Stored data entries
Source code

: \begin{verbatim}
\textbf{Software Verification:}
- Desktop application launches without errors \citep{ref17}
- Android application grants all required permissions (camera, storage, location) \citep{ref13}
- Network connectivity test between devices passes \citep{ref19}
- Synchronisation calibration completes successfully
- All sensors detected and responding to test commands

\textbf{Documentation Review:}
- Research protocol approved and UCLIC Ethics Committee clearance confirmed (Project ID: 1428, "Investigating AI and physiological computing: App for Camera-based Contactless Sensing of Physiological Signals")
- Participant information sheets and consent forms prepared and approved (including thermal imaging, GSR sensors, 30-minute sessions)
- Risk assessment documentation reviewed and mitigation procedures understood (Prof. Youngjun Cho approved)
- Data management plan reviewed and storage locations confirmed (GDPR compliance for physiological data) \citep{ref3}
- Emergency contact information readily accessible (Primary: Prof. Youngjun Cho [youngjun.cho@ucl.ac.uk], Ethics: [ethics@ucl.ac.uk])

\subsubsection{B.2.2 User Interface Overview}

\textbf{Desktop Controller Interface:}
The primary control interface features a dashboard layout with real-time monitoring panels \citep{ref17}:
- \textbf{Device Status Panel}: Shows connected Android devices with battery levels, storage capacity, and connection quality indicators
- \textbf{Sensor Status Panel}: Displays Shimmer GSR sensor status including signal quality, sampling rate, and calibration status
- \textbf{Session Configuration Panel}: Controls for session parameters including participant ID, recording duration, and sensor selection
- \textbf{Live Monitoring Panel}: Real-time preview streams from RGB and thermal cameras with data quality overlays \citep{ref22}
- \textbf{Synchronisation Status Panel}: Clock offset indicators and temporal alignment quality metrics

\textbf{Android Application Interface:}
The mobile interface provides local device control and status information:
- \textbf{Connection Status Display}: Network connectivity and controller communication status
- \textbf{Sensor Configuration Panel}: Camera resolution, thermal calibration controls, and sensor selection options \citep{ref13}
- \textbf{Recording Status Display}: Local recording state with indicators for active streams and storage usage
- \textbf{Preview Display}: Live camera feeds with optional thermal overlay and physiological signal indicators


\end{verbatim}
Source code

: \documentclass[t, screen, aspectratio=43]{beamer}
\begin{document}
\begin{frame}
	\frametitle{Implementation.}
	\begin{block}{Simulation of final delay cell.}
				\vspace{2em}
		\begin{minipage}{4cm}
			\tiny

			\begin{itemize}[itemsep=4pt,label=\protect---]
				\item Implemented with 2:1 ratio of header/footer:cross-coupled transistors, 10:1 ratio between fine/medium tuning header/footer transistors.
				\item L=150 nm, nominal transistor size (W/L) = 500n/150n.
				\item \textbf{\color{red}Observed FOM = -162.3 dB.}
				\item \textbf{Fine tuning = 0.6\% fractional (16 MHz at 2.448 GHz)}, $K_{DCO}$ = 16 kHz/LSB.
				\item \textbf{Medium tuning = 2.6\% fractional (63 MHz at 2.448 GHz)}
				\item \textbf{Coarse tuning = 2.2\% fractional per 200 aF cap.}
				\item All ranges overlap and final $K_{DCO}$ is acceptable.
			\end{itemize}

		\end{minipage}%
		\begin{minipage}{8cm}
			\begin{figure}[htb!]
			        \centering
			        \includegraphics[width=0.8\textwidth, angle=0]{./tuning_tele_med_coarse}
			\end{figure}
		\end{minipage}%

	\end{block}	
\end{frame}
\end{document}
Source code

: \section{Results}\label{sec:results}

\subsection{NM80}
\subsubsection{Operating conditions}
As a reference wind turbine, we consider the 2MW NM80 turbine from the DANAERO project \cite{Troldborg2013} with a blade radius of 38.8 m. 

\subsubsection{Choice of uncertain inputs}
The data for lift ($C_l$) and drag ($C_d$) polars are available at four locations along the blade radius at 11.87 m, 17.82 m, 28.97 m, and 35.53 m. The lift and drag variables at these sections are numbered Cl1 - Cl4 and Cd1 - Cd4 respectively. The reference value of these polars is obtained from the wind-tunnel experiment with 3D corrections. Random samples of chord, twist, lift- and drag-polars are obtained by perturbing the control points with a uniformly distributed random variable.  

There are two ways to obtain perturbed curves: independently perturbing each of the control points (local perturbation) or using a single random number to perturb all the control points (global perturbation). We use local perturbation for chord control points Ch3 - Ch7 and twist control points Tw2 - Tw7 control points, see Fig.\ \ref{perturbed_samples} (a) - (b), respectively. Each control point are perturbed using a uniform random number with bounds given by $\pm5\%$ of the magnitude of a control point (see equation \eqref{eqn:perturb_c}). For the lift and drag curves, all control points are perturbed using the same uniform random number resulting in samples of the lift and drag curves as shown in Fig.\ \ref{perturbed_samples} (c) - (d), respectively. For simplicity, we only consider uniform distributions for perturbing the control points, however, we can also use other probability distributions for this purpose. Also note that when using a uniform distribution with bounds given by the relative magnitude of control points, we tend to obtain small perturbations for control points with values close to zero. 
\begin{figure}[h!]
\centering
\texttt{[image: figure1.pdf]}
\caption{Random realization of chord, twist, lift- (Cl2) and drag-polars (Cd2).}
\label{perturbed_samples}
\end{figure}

■ TASK GOAL
Repeat the data exactly as it was given above.

■ TASK RESPONSE
Source code

: \begin{verbatim}
\textbf{Software Verification:}
- Desktop application launches without errors \citep{ref17}
- Android application grants all required permissions (camera, storage, location) \citep{ref13}
- Network connectivity test between devices passes \citep{ref19}
- Synchronisation calibration completes successfully
- All sensors detected and responding to test commands

\textbf{Documentation Review:}
- Research protocol approved and UCLIC Ethics Committee clearance confirmed (Project ID: 1428, "Investigating AI and physiological computing: App for Camera-based Contactless Sensing of Physiological Signals")
- Participant information sheets and consent forms prepared and approved (including thermal imaging, GSR sensors, 30-minute sessions)
- Risk assessment documentation reviewed and mitigation procedures understood (Prof. Youngjun Cho approved)
- Data management plan reviewed and storage locations confirmed (GDPR compliance for physiological data) \citep{ref3}
- Emergency contact information readily accessible (Primary: Prof. Youngjun Cho [youngjun.cho@ucl.ac.uk], Ethics: [ethics@ucl.ac.uk])

\subsubsection{B.2.2 User Interface Overview}

\textbf{Desktop Controller Interface:}
The primary control interface features a dashboard layout with real-time monitoring panels \citep{ref17}:
- \textbf{Device Status Panel}: Shows connected Android devices with battery levels, storage capacity, and connection quality indicators
- \textbf{Sensor Status Panel}: Displays Shimmer GSR sensor status including signal quality, sampling rate, and calibration status
- \textbf{Session Configuration Panel}: Controls for session parameters including participant ID, recording duration, and sensor selection
- \textbf{Live Monitoring Panel}: Real-time preview streams from RGB and thermal cameras with data quality overlays \citep{ref22}
- \textbf{Synchronisation Status Panel}: Clock offset indicators and temporal alignment quality metrics

\textbf{Android Application Interface:}
The mobile interface provides local device control and status information:
- \textbf{Connection Status Display}: Network connectivity and controller communication status
- \textbf{Sensor Configuration Panel}: Camera resolution, thermal calibration controls, and sensor selection options \citep{ref13}
- \textbf{Recording Status Display}: Local recording state with indicators for active streams and storage usage
- \textbf{Preview Display}: Live camera feeds with optional thermal overlay and physiological signal indicators


\end{verbatim}
Source code

: \documentclass[t, screen, aspectratio=43]{beamer}
\begin{document}
\begin{frame}
	\frametitle{Implementation.}
	\begin{block}{Simulation of final delay cell.}
				\vspace{2em}
		\begin{minipage}{4cm}
			\tiny

			\begin{itemize}[itemsep=4pt,label=\protect---]
				\item Implemented with 2:1 ratio of header/footer:cross-coupled transistors, 10:1 ratio between fine/medium tuning header/footer transistors.
				\item L=150 nm, nominal transistor size (W/L) = 500n/150n.
				\item \textbf{\color{red}Observed FOM = -162.3 dB.}
				\item \textbf{Fine tuning = 0.6\% fractional (16 MHz at 2.448 GHz)}, $K_{DCO}$ = 16 kHz/LSB.
				\item \textbf{Medium tuning = 2.6\% fractional (63 MHz at 2.448 GHz)}
				\item \textbf{Coarse tuning = 2.2\% fractional per 200 aF cap.}
				\item All ranges overlap and final $K_{DCO}$ is acceptable.
			\end{itemize}

		\end{minipage}%
		\begin{minipage}{8cm}
			\begin{figure}[htb!]
			        \centering
			        \includegraphics[width=0.8\textwidth, angle=0]{./tuning_tele_med_coarse}
			\end{figure}
		\end{minipage}%

	\end{block}	
\end{frame}
\end{document}
Source code

: \section{Results}\label{sec:results}

\subsection{NM80}
\subsubsection{Operating conditions}
As a reference wind turbine, we consider the 2MW NM80 turbine from the DANAERO project \cite{Troldborg2013} with a blade radius of 38.8 m. 

\subsubsection{Choice of uncertain inputs}
The data for lift ($C_l$) and drag ($C_d$) polars are available at four locations along the blade radius at 11.87 m, 17.82 m, 28.97 m, and 35.53 m. The lift and drag variables at these sections are numbered Cl1 - Cl4 and Cd1 - Cd4 respectively. The reference value of these polars is obtained from the wind-tunnel experiment with 3D corrections. Random samples of chord, twist, lift- and drag-polars are obtained by perturbing the control points with a uniformly distributed random variable.  

There are two ways to obtain perturbed curves: independently perturbing each of the control points (local perturbation) or using a single random number to perturb all the control points (global perturbation). We use local perturbation for chord control points Ch3 - Ch7 and twist control points Tw2 - Tw7 control points, see Fig.\ \ref{perturbed_samples} (a) - (b), respectively. Each control point are perturbed using a uniform random number with bounds given by $\pm5\%$ of the magnitude of a control point (see equation \eqref{eqn:perturb_c}). For the lift and drag curves, all control points are perturbed using the same uniform random number resulting in samples of the lift and drag curves as shown in Fig.\ \ref{perturbed_samples} (c) - (d), respectively. For simplicity, we only consider uniform distributions for perturbing the control points, however, we can also use other probability distributions for this purpose. Also note that when using a uniform distribution with bounds given by the relative magnitude of control points, we tend to obtain small perturbations for control points with values close to zero. 
\begin{figure}[h!]
\centering
\texttt{[image: figure1.pdf]}
\caption{Random realization of chord, twist, lift- (Cl2) and drag-polars (Cd2).}
\label{perturbed_samples}
\end{figure}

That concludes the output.